▶ [Goal of the exercise]: Would you transcribe the listing that follows word for word, skipping pictures?

▶ [Data records]:
● ● ● ● ● ● ●
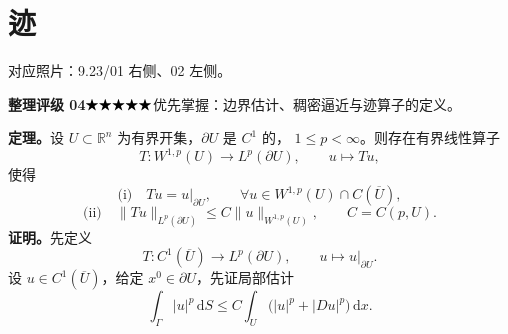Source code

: \documentclass[UTF8,a4paper,11pt,fontset=fandol]{ctexart}
\newcommand{\R}{\mathbb R}
\newcommand{\dd}{\,\mathrm d}
\newcommand{\source}[1]{{\small\color{notegray}对应照片：#1。}\par}
\newcommand{\proofstars}[1]{\ensuremath{%
\ifnum#1>0\relax\bigstar\fi
\ifnum#1>1\relax\bigstar\fi
\ifnum#1>2\relax\bigstar\fi
\ifnum#1>3\relax\bigstar\fi
\ifnum#1>4\relax\bigstar\fi}}
\newcommand{\proofrating}[3]{\par{\small\color{proofblue}%
\textbf{整理评级 #1}\enspace\proofstars{#2}\quad #3\par}}
\begin{document}
\section{迹}
\source{9.23/01 右侧、02 左侧}
\proofrating{04}{5}{优先掌握：边界估计、稠密逼近与迹算子的定义。}
\textbf{定理。}设 $U\subset\R^n$ 为有界开集，$\partial U$ 是 $C^1$ 的，
$1\leq p<\infty$。则存在有界线性算子
\[
T:W^{1,p}(U)\longrightarrow L^p(\partial U),\qquad u\longmapsto Tu,
\]
使得
\[
\text{(i)}\quad Tu=u|_{\partial U},\qquad
\forall u\in W^{1,p}(U)\cap C(\overline U),
\]
\[
\text{(ii)}\quad\|Tu\|_{L^p(\partial U)}\leq C\|u\|_{W^{1,p}(U)},
\qquad C=C(p,U).
\]
\textbf{证明。}先定义
\[
T:C^1(\overline U)\longrightarrow L^p(\partial U),\qquad
u\longmapsto u|_{\partial U}.
\]
设 $u\in C^1(\overline U)$，给定 $x^0\in\partial U$，先证局部估计
\[
\int_\Gamma|u|^p\dd S\leq C\int_U\bigl(|u|^p+|Du|^p\bigr)\dd x.
\]

\newpage
\end{document}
● ● ● ● ● ● ●
▶ [Your response]:
Source code

: \documentclass[UTF8,a4paper,11pt,fontset=fandol]{ctexart}
\newcommand{\R}{\mathbb R}
\newcommand{\dd}{\,\mathrm d}
\newcommand{\source}[1]{{\small\color{notegray}对应照片：#1。}\par}
\newcommand{\proofstars}[1]{\ensuremath{%
\ifnum#1>0\relax\bigstar\fi
\ifnum#1>1\relax\bigstar\fi
\ifnum#1>2\relax\bigstar\fi
\ifnum#1>3\relax\bigstar\fi
\ifnum#1>4\relax\bigstar\fi}}
\newcommand{\proofrating}[3]{\par{\small\color{proofblue}%
\textbf{整理评级 #1}\enspace\proofstars{#2}\quad #3\par}}
\begin{document}
\section{迹}
\source{9.23/01 右侧、02 左侧}
\proofrating{04}{5}{优先掌握：边界估计、稠密逼近与迹算子的定义。}
\textbf{定理。}设 $U\subset\R^n$ 为有界开集，$\partial U$ 是 $C^1$ 的，
$1\leq p<\infty$。则存在有界线性算子
\[
T:W^{1,p}(U)\longrightarrow L^p(\partial U),\qquad u\longmapsto Tu,
\]
使得
\[
\text{(i)}\quad Tu=u|_{\partial U},\qquad
\forall u\in W^{1,p}(U)\cap C(\overline U),
\]
\[
\text{(ii)}\quad\|Tu\|_{L^p(\partial U)}\leq C\|u\|_{W^{1,p}(U)},
\qquad C=C(p,U).
\]
\textbf{证明。}先定义
\[
T:C^1(\overline U)\longrightarrow L^p(\partial U),\qquad
u\longmapsto u|_{\partial U}.
\]
设 $u\in C^1(\overline U)$，给定 $x^0\in\partial U$，先证局部估计
\[
\int_\Gamma|u|^p\dd S\leq C\int_U\bigl(|u|^p+|Du|^p\bigr)\dd x.
\]

\newpage
\end{document}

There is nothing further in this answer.